AS usual the standard of musicianship at the annual Winchester Chamber Music Festival was beyond reproach.

The concerts, which ran from April 30 to May 3, were expertly put together to afford a blend of the familiar and the less well known.

Attendances were high, with many performances selling out, and for the first time there was a concert in the Theatre Royal, illustrating that Winchester’s appetite for great music is far greater than the capacity the Discovery Centre allows.

This year there was a higher than usual number of guest performers which gave the thread of Czech music from Dvorák to Martinu space to develop.

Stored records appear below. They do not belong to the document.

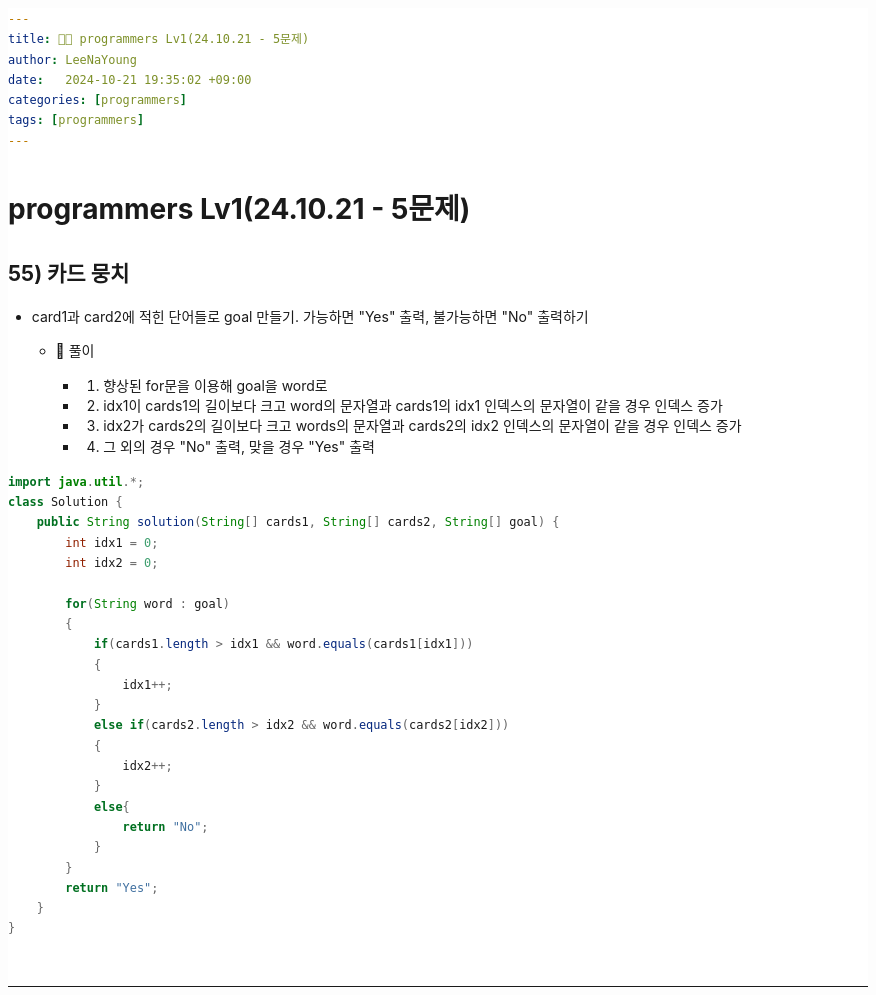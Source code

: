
 ```yaml
---
title: 💪🏻 programmers Lv1(24.10.21 - 5문제)
author: LeeNaYoung
date:   2024-10-21 19:35:02 +09:00
categories: [programmers]
tags: [programmers]
---
```


# programmers Lv1(24.10.21 - 5문제)

## 55) 카드 뭉치

- card1과 card2에 적힌 단어들로 goal 만들기. 가능하면 "Yes" 출력, 불가능하면 "No" 출력하기

	- 📌 풀이

		- 1) 향상된 for문을 이용해 goal을 word로

		- 2) idx1이 cards1의 길이보다 크고 word의 문자열과 cards1의 idx1 인덱스의 문자열이 같을 경우 인덱스 증가

		- 3) idx2가 cards2의 길이보다 크고 words의 문자열과 cards2의 idx2 인덱스의 문자열이 같을 경우 인덱스 증가

		- 4) 그 외의 경우 "No" 출력, 맞을 경우 "Yes" 출력

```java
import java.util.*;
class Solution {
    public String solution(String[] cards1, String[] cards2, String[] goal) {
        int idx1 = 0;
        int idx2 = 0;
        
        for(String word : goal)
        {
            if(cards1.length > idx1 && word.equals(cards1[idx1]))
            {
                idx1++;
            }
            else if(cards2.length > idx2 && word.equals(cards2[idx2]))
            {
                idx2++;
            }
            else{
                return "No";
            }
        }
        return "Yes";
    }
}
```

<br>

---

Matthew Truscott (violin) and Philip Higham (cello) gave a formidable performance of Martinu’s Duo no 1. The Lawson Trio performed Dvorák’s Op 21 Piano Trio and, in a transatlantic thread, they showed us how best to approach Ives’ quirky, experimental Piano Trio.

Robert Plane contributed to several concerts and his luminous performance of Mozart’s Clarinet Quintet was the eagerly anticipated late-night offering in St Lawrence Church.

It was good to welcome Ivan Ludlow back to the festival. His passionate reading of Schubert’s Die Schöne Müllerin song cycle, superbly accompanied by Daniel Tong, was well worth the wait.

The festival finished with a rousing performance of Dvorák’s Piano Quartet Op 87, with Scott Dickinson’s fine viola joining Tamsin Waley-Cohen (violin), Kate Gould (cello) and Daniel Tong.